And in that regard, I guess I’m back to my original 14-year-old assertion that there’s no such thing as a selfless act. It is my brain, after all, that’s telling me what to do. But I think there is actually something different and more complex going on. Because the way it feels, when my back is hurting as I carry the kid up on the elevator and into our apartment, it’s almost as if it’s not my brain telling me what to do. It’s something else, it’s for him.

Dave Bry

Well, if you ask people with an affinity for Eastern philosophy, they might suggest that since we’re all essentially one anyway, temporary and contingent individuals made up of the same basic stuff, dependent on others for our existence and identity, there’s no conflict.

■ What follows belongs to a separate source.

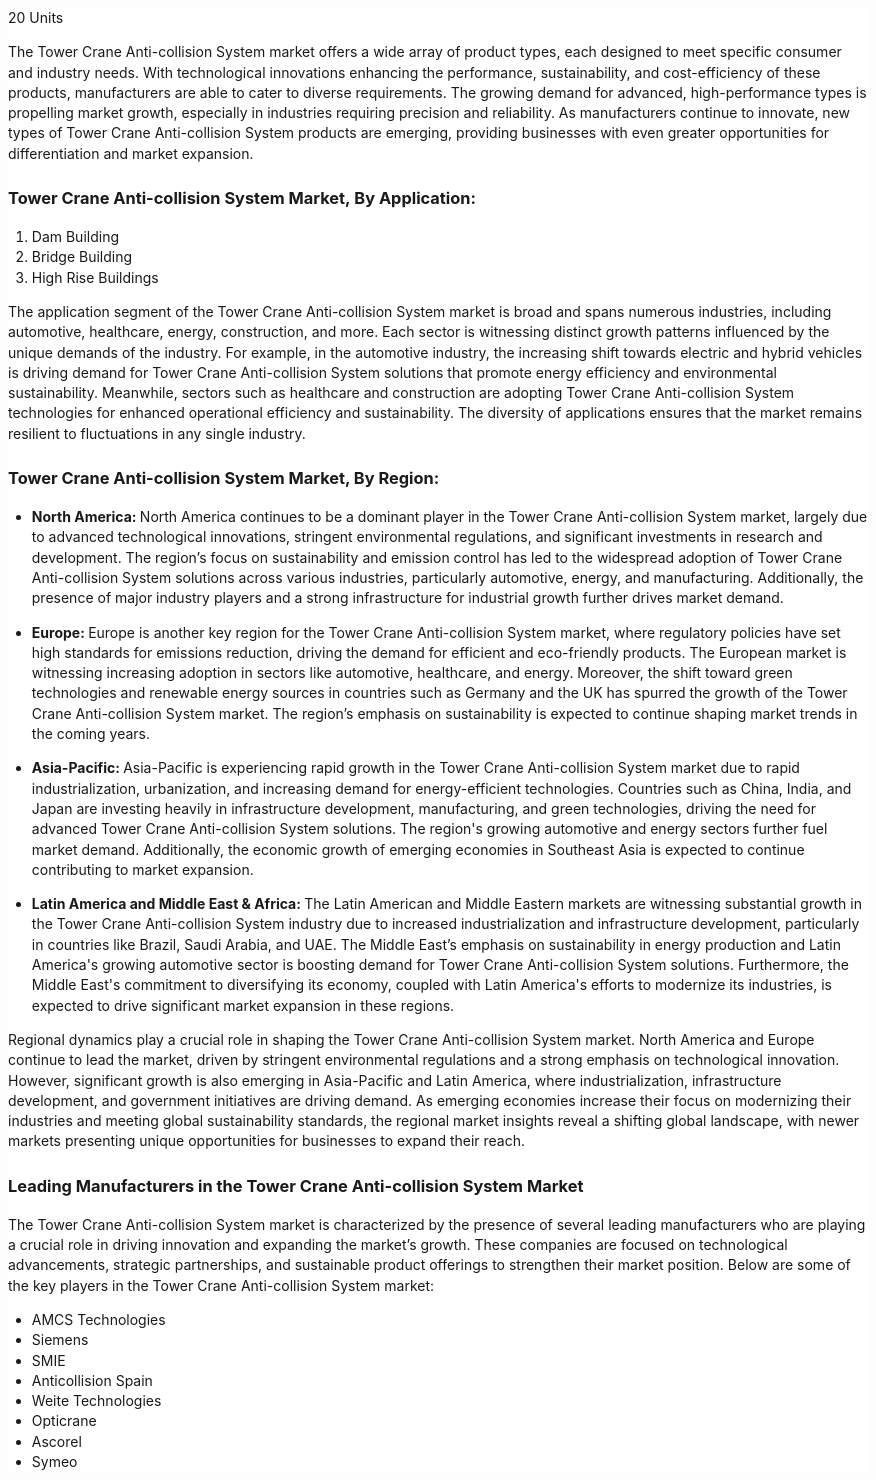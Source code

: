 20 Units</li></ol><p>The Tower Crane Anti-collision System market offers a wide array of product types, each designed to meet specific consumer and industry needs. With technological innovations enhancing the performance, sustainability, and cost-efficiency of these products, manufacturers are able to cater to diverse requirements. The growing demand for advanced, high-performance types is propelling market growth, especially in industries requiring precision and reliability. As manufacturers continue to innovate, new types of Tower Crane Anti-collision System products are emerging, providing businesses with even greater opportunities for differentiation and market expansion.</p><h3>Tower Crane Anti-collision System Market,&nbsp;By Application:</h3><ol><li>Dam Building<li> Bridge Building<li> High Rise Buildings</li></ol><p>The application segment of the Tower Crane Anti-collision System market is broad and spans numerous industries, including automotive, healthcare, energy, construction, and more. Each sector is witnessing distinct growth patterns influenced by the unique demands of the industry. For example, in the automotive industry, the increasing shift towards electric and hybrid vehicles is driving demand for Tower Crane Anti-collision System solutions that promote energy efficiency and environmental sustainability. Meanwhile, sectors such as healthcare and construction are adopting Tower Crane Anti-collision System technologies for enhanced operational efficiency and sustainability. The diversity of applications ensures that the market remains resilient to fluctuations in any single industry.</p><h3>Tower Crane Anti-collision System Market, By Region:</h3><ul><li><p><strong>North America:&nbsp;</strong>North America continues to be a dominant player in the Tower Crane Anti-collision System market, largely due to advanced technological innovations, stringent environmental regulations, and significant investments in research and development. The region&rsquo;s focus on sustainability and emission control has led to the widespread adoption of Tower Crane Anti-collision System solutions across various industries, particularly automotive, energy, and manufacturing. Additionally, the presence of major industry players and a strong infrastructure for industrial growth further drives market demand.</p></li><li><p><strong><strong>Europe:&nbsp;</strong></strong>Europe is another key region for the Tower Crane Anti-collision System market, where regulatory policies have set high standards for emissions reduction, driving the demand for efficient and eco-friendly products. The European market is witnessing increasing adoption in sectors like automotive, healthcare, and energy. Moreover, the shift toward green technologies and renewable energy sources in countries such as Germany and the UK has spurred the growth of the Tower Crane Anti-collision System market. The region&rsquo;s emphasis on sustainability is expected to continue shaping market trends in the coming years.</p></li><li><p><strong><strong>Asia-Pacific:&nbsp;</strong></strong>Asia-Pacific is experiencing rapid growth in the Tower Crane Anti-collision System market due to rapid industrialization, urbanization, and increasing demand for energy-efficient technologies. Countries such as China, India, and Japan are investing heavily in infrastructure development, manufacturing, and green technologies, driving the need for advanced Tower Crane Anti-collision System solutions. The region's growing automotive and energy sectors further fuel market demand. Additionally, the economic growth of emerging economies in Southeast Asia is expected to continue contributing to market expansion.</p></li><li><p><strong><strong>Latin America and Middle East &amp; Africa:&nbsp;</strong></strong>The Latin American and Middle Eastern markets are witnessing substantial growth in the Tower Crane Anti-collision System industry due to increased industrialization and infrastructure development, particularly in countries like Brazil, Saudi Arabia, and UAE. The Middle East&rsquo;s emphasis on sustainability in energy production and Latin America's growing automotive sector is boosting demand for Tower Crane Anti-collision System solutions. Furthermore, the Middle East's commitment to diversifying its economy, coupled with Latin America's efforts to modernize its industries, is expected to drive significant market expansion in these regions.</p></li></ul><p>Regional dynamics play a crucial role in shaping the Tower Crane Anti-collision System market. North America and Europe continue to lead the market, driven by stringent environmental regulations and a strong emphasis on technological innovation. However, significant growth is also emerging in Asia-Pacific and Latin America, where industrialization, infrastructure development, and government initiatives are driving demand. As emerging economies increase their focus on modernizing their industries and meeting global sustainability standards, the regional market insights reveal a shifting global landscape, with newer markets presenting unique opportunities for businesses to expand their reach.</p><h3><strong>Leading Manufacturers in the Tower Crane Anti-collision System Market</strong></h3><p>The Tower Crane Anti-collision System market is characterized by the presence of several leading manufacturers who are playing a crucial role in driving innovation and expanding the market&rsquo;s growth. These companies are focused on technological advancements, strategic partnerships, and sustainable product offerings to strengthen their market position. Below are some of the key players in the Tower Crane Anti-collision System market:</p></div><div class="article-main__content" data-test-id="publishing-text-block"><ul><li><span class="">AMCS Technologies<li> Siemens<li> SMIE<li> Anticollision Spain<li> Weite Technologies<li> Opticrane<li> Ascorel<li> Symeo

But I think it’s pretty well established that there are tremendous ingrained incentives for showing “selflessness” when it comes to your own children; after all, genetically speaking, they’re at least 50% identical to you. While we might think it’s a nice idea in theory, most of us will find some excuse not to carry a bunch of strangers around at the expense of our aching backs. And even people who do devote a substantial amount of their time and energy to helping other people in need are gaining the satisfaction of doing what they feel to be right, of trying to shape the world into what they’d like it to be. Socrates even felt that we are ultimately incapable of knowingly doing what we feel to be wrong, psychologically unable to know and wholeheartedly believe that something is the worst of available options, but choosing to do it anyway.

So I think his fourteen year-old self had it right when he was channeling Max Stirner: our self-interest, which encompasses our philosophical worldview as much as our immediate perceptions of pleasure and pain, is inextricably bound up in the choices we make. We have a name for people who exist purely to serve others, who perform actions for others’ benefit with no expectation of reward: slaves.